Running and Pregnancy: When Is the Right Moment to Take a Break?
The general conception of medicine and society towards pregnant women has shifted in an amazing way during the last hundred years or so, from keeping expectant women locked inside the house, to seeing fashionable and competent women at work, in top managerial positions, well into the third trimester of pregnancy. Doctors have more in-depth knowledge about what happens within the body of a pregnant woman and, with a few specific exceptions, have lifted the veto on physical exercise.
One of the most popular forms of exercise is running and whenever we go in a park on a spring or summer day, we can see lots of amateur runners, including pregnant women. Looking at the last century’s ban on all kinds of physical effort, we can see that they were detrimental to the woman herself, who was prevented from getting her body ready for labour. Running is a great way to keep one’s muscles in prime condition, ready for the extra effort required during the delivery of a baby.
However, there is a moment when future mothers should stop running and focus on their comfort and wellbeing. One thing worth remembering is that as the pregnancy advances, your centre of gravity shifts. This leads to a less firm balance even while walking, and any future mum has it in her instinct to fear falling at all costs.
So, when is the moment to take a break? There is no definite week or month in a pregnancy calendar to share with you. Some women stop at the beginning of the second trimester, while others keep running until well into their third trimester. The general rule of thumb is: listen to your body. However, we can offer a few helpful recommendations to keep you safe during pregnancy running and show you when you should pay attention to warning signs:
- Avoid Heat and Dehydration
Even if you are not pregnant, a heat-stroke can cause a lot of harm and keep you away from the running track (and on medication) for over a week. The dangers of running during a hot day and inadequate hydration are increased hundredfold when you are pregnant, especially during the first trimester. Body heat above the normal levels has been linked with miscarriages and birth defects.
So, if you want to continue running, do it especially early in the morning during spring and summer. Running in the evening is not recommended because, as it gets darker, there are higher chances of stumbling and falling. When it comes to hydration, discuss with the doctor monitoring your pregnancy regarding the type of liquids you should take (sports drinks, vitamin water or plain water).

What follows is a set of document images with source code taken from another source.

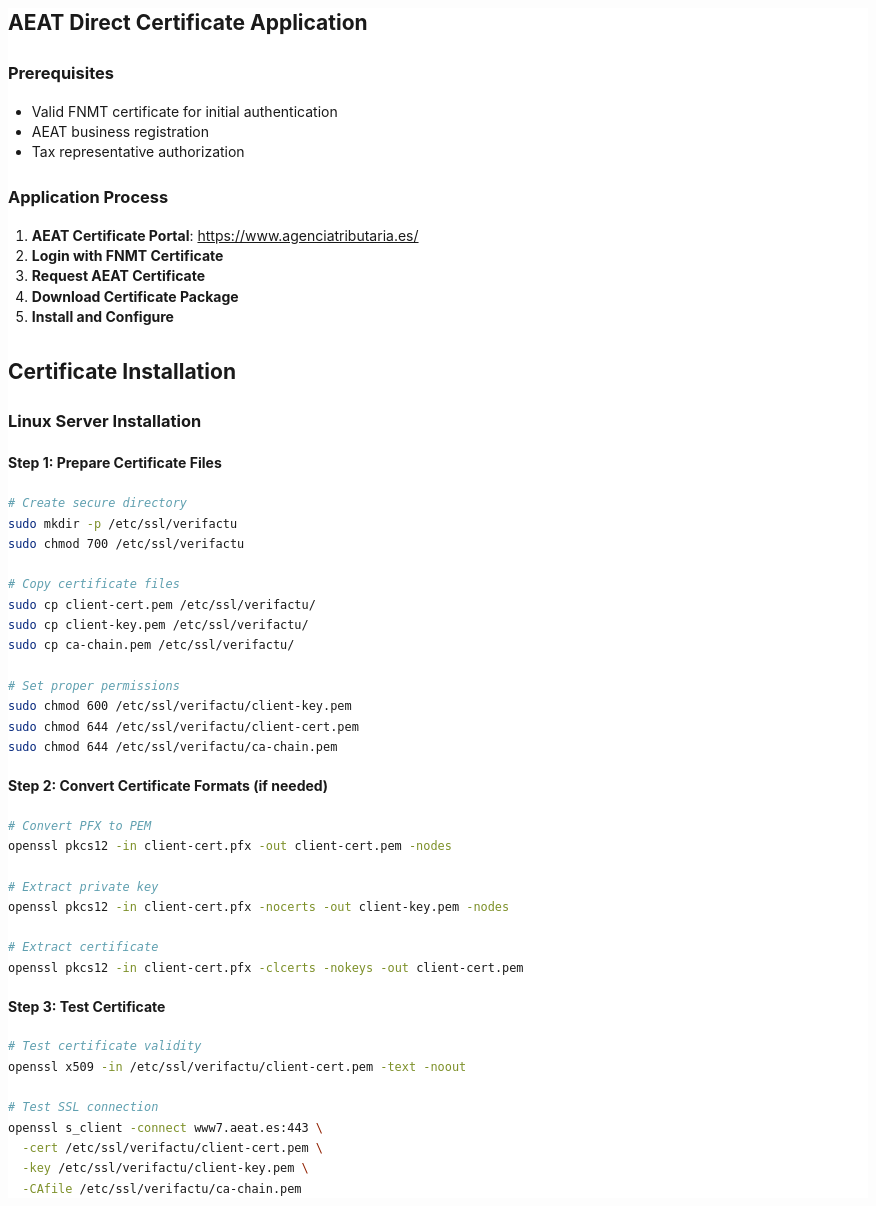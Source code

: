 ## AEAT Direct Certificate Application

### Prerequisites
- Valid FNMT certificate for initial authentication
- AEAT business registration
- Tax representative authorization

### Application Process

1. **AEAT Certificate Portal**: https://www.agenciatributaria.es/
2. **Login with FNMT Certificate**
3. **Request AEAT Certificate**
4. **Download Certificate Package**
5. **Install and Configure**

## Certificate Installation

### Linux Server Installation

#### Step 1: Prepare Certificate Files
```bash
# Create secure directory
sudo mkdir -p /etc/ssl/verifactu
sudo chmod 700 /etc/ssl/verifactu

# Copy certificate files
sudo cp client-cert.pem /etc/ssl/verifactu/
sudo cp client-key.pem /etc/ssl/verifactu/
sudo cp ca-chain.pem /etc/ssl/verifactu/

# Set proper permissions
sudo chmod 600 /etc/ssl/verifactu/client-key.pem
sudo chmod 644 /etc/ssl/verifactu/client-cert.pem
sudo chmod 644 /etc/ssl/verifactu/ca-chain.pem
```

#### Step 2: Convert Certificate Formats (if needed)
```bash
# Convert PFX to PEM
openssl pkcs12 -in client-cert.pfx -out client-cert.pem -nodes

# Extract private key
openssl pkcs12 -in client-cert.pfx -nocerts -out client-key.pem -nodes

# Extract certificate
openssl pkcs12 -in client-cert.pfx -clcerts -nokeys -out client-cert.pem
```

#### Step 3: Test Certificate
```bash
# Test certificate validity
openssl x509 -in /etc/ssl/verifactu/client-cert.pem -text -noout

# Test SSL connection
openssl s_client -connect www7.aeat.es:443 \
  -cert /etc/ssl/verifactu/client-cert.pem \
  -key /etc/ssl/verifactu/client-key.pem \
  -CAfile /etc/ssl/verifactu/ca-chain.pem
```
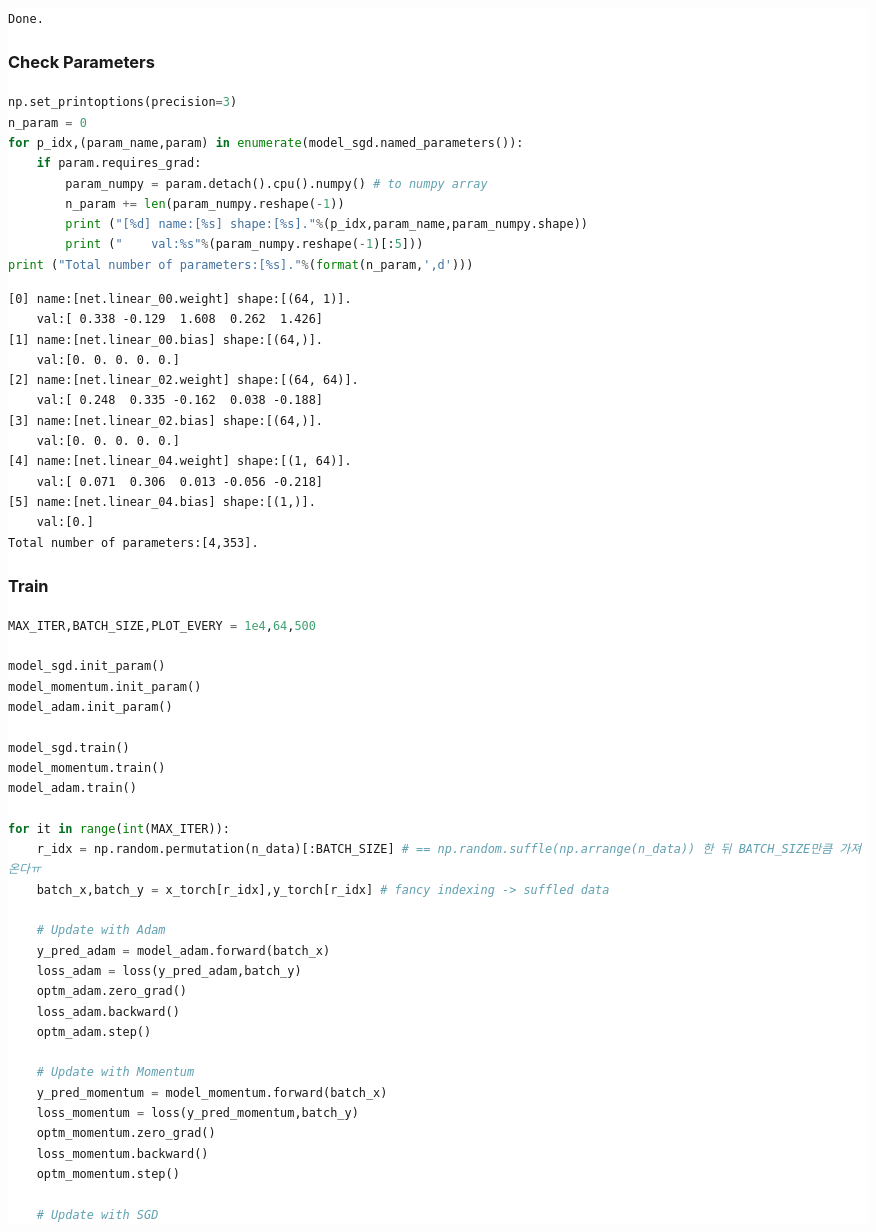     Done.


### Check Parameters


```python
np.set_printoptions(precision=3)
n_param = 0
for p_idx,(param_name,param) in enumerate(model_sgd.named_parameters()):
    if param.requires_grad:
        param_numpy = param.detach().cpu().numpy() # to numpy array 
        n_param += len(param_numpy.reshape(-1))
        print ("[%d] name:[%s] shape:[%s]."%(p_idx,param_name,param_numpy.shape))
        print ("    val:%s"%(param_numpy.reshape(-1)[:5]))
print ("Total number of parameters:[%s]."%(format(n_param,',d')))
```

    [0] name:[net.linear_00.weight] shape:[(64, 1)].
        val:[ 0.338 -0.129  1.608  0.262  1.426]
    [1] name:[net.linear_00.bias] shape:[(64,)].
        val:[0. 0. 0. 0. 0.]
    [2] name:[net.linear_02.weight] shape:[(64, 64)].
        val:[ 0.248  0.335 -0.162  0.038 -0.188]
    [3] name:[net.linear_02.bias] shape:[(64,)].
        val:[0. 0. 0. 0. 0.]
    [4] name:[net.linear_04.weight] shape:[(1, 64)].
        val:[ 0.071  0.306  0.013 -0.056 -0.218]
    [5] name:[net.linear_04.bias] shape:[(1,)].
        val:[0.]
    Total number of parameters:[4,353].


### Train


```python
MAX_ITER,BATCH_SIZE,PLOT_EVERY = 1e4,64,500

model_sgd.init_param()
model_momentum.init_param()
model_adam.init_param()

model_sgd.train()
model_momentum.train()
model_adam.train()

for it in range(int(MAX_ITER)):
    r_idx = np.random.permutation(n_data)[:BATCH_SIZE] # == np.random.suffle(np.arrange(n_data)) 한 뒤 BATCH_SIZE만큼 가져온다ㅠ
    batch_x,batch_y = x_torch[r_idx],y_torch[r_idx] # fancy indexing -> suffled data
    
    # Update with Adam
    y_pred_adam = model_adam.forward(batch_x)
    loss_adam = loss(y_pred_adam,batch_y)
    optm_adam.zero_grad()
    loss_adam.backward()
    optm_adam.step()

    # Update with Momentum
    y_pred_momentum = model_momentum.forward(batch_x)
    loss_momentum = loss(y_pred_momentum,batch_y)
    optm_momentum.zero_grad()
    loss_momentum.backward()
    optm_momentum.step()

    # Update with SGD
```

- Warm Up and Cool Down Properly
The changes in your body due to pregnancy will alter your level of fitness starting with the first trimester. If you want to avoid running injuries, you must pay more attention to your warming up and cooling down techniques. Take more time getting into the running mood – starting with a regular walk, progressing to a power walk and then running. Likewise, when you have finished your run, do not stop altogether but rather slow down to a regular walking pace. What you must avoid at all costs are muscle cramps, which may occur during or after running and cause you to fall down.
- Learn How to Fall
As the saying goes, better safe than sorry: prepare for the situation when you stumble and fall. It takes some training to get into your mindset and reflexes to direct your fall to one of your sides, or to put your hands forward and break the fall. You must avoid at all costs falling directly on your tummy, even if you are in the early days of pregnancy. And no matter what kind of fall you took, always go to your doctor right afterwards to check on your baby.
- Change Your Running Shoes
It is advisable to have a professional sales assistant evaluate your posture every time you buy a new pair of shoes. When you are pregnant, you should make this change from trimester to trimester. As we specified before, as your centre of gravity shifts, the whole posture of your body, even your pronation, will be modified as well. Wearing comfortable shoes which offer your feet optimal support is critical to avoid accidents in this special period of your life.
As a final thought, remember that you do not have to prove anything to anyone. It is your body, your baby, and both you need to be healthy, safe and comfortable. Whenever you feel too uncomfortable or too tired to run, simply stop doing it and resume it when you feel confident enough that you can do it safely, even if it means months and months after you’ve given birth.